From 21d0d7516d423c48f80422d3a748f2bc90c89b00 Mon Sep 17 00:00:00 2001
From: Ben Dudson <dudson2@llnl.gov>
Date: Thu, 26 Feb 2026 22:29:38 -0800
Subject: [PATCH 2/9] lazyload: Fix ruff checks

Sorting out imports
---
 xbout/__init__.py | 1 +
 xbout/lazyload.py | 6 ++----
 2 files changed, 3 insertions(+), 4 deletions(-)

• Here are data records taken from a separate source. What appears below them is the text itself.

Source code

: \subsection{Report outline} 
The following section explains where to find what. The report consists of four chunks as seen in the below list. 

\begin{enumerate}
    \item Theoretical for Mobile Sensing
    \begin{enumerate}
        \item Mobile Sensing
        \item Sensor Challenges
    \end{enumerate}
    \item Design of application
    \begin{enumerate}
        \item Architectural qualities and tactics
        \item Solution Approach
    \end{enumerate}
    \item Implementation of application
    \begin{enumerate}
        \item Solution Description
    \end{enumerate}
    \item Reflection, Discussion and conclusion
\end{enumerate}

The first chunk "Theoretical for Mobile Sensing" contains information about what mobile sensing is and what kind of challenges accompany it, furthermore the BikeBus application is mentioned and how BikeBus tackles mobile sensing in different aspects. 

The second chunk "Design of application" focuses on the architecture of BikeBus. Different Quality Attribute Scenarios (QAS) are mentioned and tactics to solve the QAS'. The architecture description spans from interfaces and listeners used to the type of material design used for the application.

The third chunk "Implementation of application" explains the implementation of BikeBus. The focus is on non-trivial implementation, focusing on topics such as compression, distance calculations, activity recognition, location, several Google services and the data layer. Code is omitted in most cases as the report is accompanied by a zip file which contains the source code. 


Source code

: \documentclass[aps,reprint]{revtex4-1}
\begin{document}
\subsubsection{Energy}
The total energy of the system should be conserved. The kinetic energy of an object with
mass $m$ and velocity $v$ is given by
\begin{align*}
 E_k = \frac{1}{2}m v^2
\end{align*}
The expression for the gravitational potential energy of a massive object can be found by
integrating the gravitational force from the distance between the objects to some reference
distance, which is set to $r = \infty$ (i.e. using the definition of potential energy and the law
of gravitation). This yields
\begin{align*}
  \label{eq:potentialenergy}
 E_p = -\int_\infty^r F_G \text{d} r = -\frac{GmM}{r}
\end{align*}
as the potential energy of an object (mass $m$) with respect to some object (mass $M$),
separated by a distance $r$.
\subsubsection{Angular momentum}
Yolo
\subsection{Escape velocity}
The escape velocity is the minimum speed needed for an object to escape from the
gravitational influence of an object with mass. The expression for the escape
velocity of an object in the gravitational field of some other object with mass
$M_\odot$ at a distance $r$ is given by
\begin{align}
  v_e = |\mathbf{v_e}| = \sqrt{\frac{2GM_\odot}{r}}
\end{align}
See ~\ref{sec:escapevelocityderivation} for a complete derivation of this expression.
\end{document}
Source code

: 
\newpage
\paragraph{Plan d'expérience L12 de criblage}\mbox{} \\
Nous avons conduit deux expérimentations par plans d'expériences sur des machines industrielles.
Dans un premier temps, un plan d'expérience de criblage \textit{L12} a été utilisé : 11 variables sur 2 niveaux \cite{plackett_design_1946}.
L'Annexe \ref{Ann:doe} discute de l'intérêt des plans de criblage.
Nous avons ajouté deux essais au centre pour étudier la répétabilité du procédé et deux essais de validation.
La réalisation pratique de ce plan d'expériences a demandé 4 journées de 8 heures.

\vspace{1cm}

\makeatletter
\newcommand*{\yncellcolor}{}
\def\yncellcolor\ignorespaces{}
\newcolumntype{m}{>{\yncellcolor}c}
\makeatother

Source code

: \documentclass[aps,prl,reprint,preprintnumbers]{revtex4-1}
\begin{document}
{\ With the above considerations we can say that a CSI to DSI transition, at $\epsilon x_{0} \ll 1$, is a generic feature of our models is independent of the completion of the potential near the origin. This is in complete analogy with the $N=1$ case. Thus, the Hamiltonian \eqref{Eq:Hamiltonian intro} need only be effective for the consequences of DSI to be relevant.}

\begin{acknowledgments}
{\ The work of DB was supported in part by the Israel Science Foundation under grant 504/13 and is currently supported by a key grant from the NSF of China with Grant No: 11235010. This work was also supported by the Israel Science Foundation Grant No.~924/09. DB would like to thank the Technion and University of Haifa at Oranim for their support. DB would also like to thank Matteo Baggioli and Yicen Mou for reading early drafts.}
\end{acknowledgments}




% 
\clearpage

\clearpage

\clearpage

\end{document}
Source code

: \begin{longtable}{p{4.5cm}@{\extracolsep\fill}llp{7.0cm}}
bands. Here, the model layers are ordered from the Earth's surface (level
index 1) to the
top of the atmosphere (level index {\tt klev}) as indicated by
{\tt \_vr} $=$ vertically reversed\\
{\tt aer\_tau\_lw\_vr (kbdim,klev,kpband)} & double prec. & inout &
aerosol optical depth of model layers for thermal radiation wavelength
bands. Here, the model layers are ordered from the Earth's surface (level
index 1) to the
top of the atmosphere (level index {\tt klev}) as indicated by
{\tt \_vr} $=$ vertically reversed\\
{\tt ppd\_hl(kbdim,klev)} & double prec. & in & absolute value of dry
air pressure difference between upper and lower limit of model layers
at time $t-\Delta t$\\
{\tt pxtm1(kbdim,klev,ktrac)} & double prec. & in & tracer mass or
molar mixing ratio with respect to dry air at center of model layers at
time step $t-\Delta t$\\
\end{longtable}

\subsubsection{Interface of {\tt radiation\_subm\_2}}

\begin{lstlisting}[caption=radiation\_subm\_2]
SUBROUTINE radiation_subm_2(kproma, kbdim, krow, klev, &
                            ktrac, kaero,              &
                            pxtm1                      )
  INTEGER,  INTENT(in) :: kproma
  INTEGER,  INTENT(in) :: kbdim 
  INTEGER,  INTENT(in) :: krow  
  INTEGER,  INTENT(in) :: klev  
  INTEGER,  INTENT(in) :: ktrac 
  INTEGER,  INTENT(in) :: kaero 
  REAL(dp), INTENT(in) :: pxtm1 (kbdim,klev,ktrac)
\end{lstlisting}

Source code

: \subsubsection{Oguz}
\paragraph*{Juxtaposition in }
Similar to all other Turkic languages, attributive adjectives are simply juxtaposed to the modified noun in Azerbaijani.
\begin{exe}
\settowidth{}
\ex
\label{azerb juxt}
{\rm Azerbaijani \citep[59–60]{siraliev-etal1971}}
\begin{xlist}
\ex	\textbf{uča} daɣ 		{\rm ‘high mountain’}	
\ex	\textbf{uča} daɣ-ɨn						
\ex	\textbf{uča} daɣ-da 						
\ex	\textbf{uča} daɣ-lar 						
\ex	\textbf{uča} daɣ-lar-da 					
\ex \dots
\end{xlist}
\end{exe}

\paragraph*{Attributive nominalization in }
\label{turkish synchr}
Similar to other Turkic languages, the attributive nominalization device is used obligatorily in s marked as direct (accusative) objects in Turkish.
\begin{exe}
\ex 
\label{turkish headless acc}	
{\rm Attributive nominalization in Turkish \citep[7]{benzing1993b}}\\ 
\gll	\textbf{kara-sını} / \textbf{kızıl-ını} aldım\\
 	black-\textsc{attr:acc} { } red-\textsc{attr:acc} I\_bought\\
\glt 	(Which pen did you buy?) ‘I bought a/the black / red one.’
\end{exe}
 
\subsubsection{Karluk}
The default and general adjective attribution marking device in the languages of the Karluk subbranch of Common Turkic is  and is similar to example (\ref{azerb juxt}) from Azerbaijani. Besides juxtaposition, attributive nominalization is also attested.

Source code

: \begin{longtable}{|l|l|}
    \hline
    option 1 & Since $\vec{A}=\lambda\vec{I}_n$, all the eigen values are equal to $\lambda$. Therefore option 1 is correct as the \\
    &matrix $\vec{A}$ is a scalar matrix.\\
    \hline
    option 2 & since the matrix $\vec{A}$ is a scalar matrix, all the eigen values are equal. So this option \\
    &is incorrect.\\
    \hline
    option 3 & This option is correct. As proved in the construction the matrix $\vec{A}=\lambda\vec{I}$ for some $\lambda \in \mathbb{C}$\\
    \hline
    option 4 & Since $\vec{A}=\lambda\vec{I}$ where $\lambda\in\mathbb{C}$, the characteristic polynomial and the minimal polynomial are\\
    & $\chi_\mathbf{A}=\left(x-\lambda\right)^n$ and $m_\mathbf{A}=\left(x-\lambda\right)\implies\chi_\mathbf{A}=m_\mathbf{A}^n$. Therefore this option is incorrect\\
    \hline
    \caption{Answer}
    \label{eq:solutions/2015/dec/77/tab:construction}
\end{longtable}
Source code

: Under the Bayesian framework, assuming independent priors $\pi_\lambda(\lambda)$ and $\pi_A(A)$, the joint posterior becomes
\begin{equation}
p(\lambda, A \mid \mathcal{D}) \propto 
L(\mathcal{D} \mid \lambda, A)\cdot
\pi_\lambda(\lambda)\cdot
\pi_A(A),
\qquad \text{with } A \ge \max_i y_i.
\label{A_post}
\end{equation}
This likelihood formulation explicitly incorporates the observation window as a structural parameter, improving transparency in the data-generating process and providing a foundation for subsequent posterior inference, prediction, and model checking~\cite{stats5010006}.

diff --git a/xbout/__init__.py b/xbout/__init__.py
index 2a35a707..b94242c6 100644
--- a/xbout/__init__.py
+++ b/xbout/__init__.py
@@ -23,6 +23,7 @@
 
 __all__ = [
     "open_boutdataset",
+    "lazy_open_boutdataset",
     "collect",
     "geometries",
     "register_geometry",
diff --git a/xbout/lazyload.py b/xbout/lazyload.py
index 7b1d48d8..aeb59940 100644
--- a/xbout/lazyload.py
+++ b/xbout/lazyload.py
@@ -52,9 +52,10 @@
 
 import xarray as xr
 import dask
-import numpy as np
+from dask.array.core import getter
 import os
 import h5py
+import warnings
 
 
 class LazyFileArray:
@@ -95,9 +96,6 @@ def __getitem__(self, slices):
             return f[self.varname][slices]
 
 
-from dask.array.core import getter
-
-
 def make_chunkinfo(
     metadata: dict, keep_xboundaries: bool = True, keep_yboundaries: bool = True
 ):

From fd96dfdd4f20a996e7e20365aa8c4dd506f37e9d Mon Sep 17 00:00:00 2001
From: Ben Dudson <dudson2@llnl.gov>
Date: Wed, 4 Mar 2026 15:13:17 -0800
Subject: [PATCH 3/9] open_boutdataset: Call lazyload.lazy_open_boutdataset
 when possible

If opening a set of NetCDF files that are all in the same directory,
use lazy_open_boutdataset. This is a common use-case and is
significantly faster this way.

For more complicated cases (e.g. concatenating multiple BOUT++ runs),
or if `lazy_load = False`, fall back to the old method.
---
 xbout/load.py  | 63 +++++++++++++++++++++++++++++++++++++++-----------
 xbout/utils.py |  3 ++-
 2 files changed, 51 insertions(+), 15 deletions(-)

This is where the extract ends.